__WORK TASK__
Return the exact lines from the one containing "How the Github is managed." through the final line of the material below, with both ends kept.

__RECORDS FOR THE TASK__

■ ■ ■ ■ ■

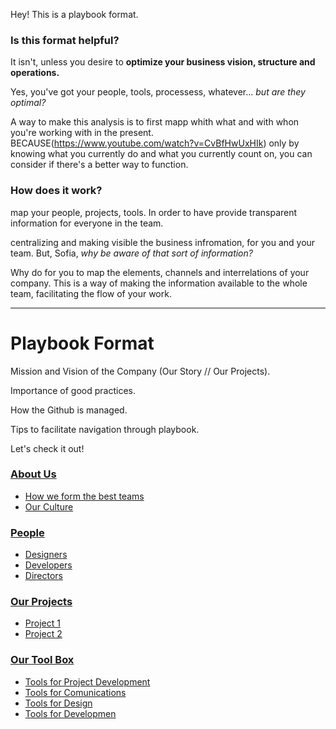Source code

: Hey! This is a playbook format. 

### Is this format helpful?

It isn't, unless you desire to **optimize your business vision, structure and operations.**

Yes, you've got your people, tools, processess, whatever... *but are they optimal?* 

A way to make this analysis is to first mapp whith what and with whon you're working with in the present. BECAUSE(https://www.youtube.com/watch?v=CvBfHwUxHIk) only by knowing what you currently do and what you currently count on, you can consider if there's a better way to function. 

### How does it work?

map your people, projects, tools. In order to have provide transparent information for everyone in the team. 

centralizing and making visible the business infromation, for you and your team. But, Sofia, *why be aware of that sort of information?* 

Why do for you to map the elements, channels and interrelations of your company. This is a way of making the information available to the whole team, facilitating the flow of your work.

--- 

# Playbook Format

Mission and Vision of the Company (Our Story // Our Projects).

Importance of good practices.

How the Github is managed.

Tips to facilitate navigation through playbook.

Let's check it out!


### [About Us](https://github.com/sofiacastillod/Playbook/blob/master/about.md)

- [How we form the best teams](#best-teams)
- [Our Culture](#best-teams)


### [People](https://github.com/sofiacastillod/Playbook/blob/master/people.md)

- [Designers](#values)
- [Developers](#best-teams)
- [Directors](#best-teams)

### [Our Projects](https://github.com/sofiacastillod/Playbook/blob/master/tools.md)

- [Project 1](#project-one)
- [Project 2](#project-two)

### [Our Tool Box](https://github.com/sofiacastillod/Playbook/blob/master/tools.md)

- [Tools for Project Development](#design-tools)
- [Tools for Comunications](#design-tools)
- [Tools for Design](#design-tools)
- [Tools for Developmen](#development-tools)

■ ■ ■ ■ ■

__SOLUTION BELOW__
How the Github is managed.

Tips to facilitate navigation through playbook.

Let's check it out!


### [About Us](https://github.com/sofiacastillod/Playbook/blob/master/about.md)

- [How we form the best teams](#best-teams)
- [Our Culture](#best-teams)


### [People](https://github.com/sofiacastillod/Playbook/blob/master/people.md)

- [Designers](#values)
- [Developers](#best-teams)
- [Directors](#best-teams)

### [Our Projects](https://github.com/sofiacastillod/Playbook/blob/master/tools.md)

- [Project 1](#project-one)
- [Project 2](#project-two)

### [Our Tool Box](https://github.com/sofiacastillod/Playbook/blob/master/tools.md)

- [Tools for Project Development](#design-tools)
- [Tools for Comunications](#design-tools)
- [Tools for Design](#design-tools)
- [Tools for Developmen](#development-tools)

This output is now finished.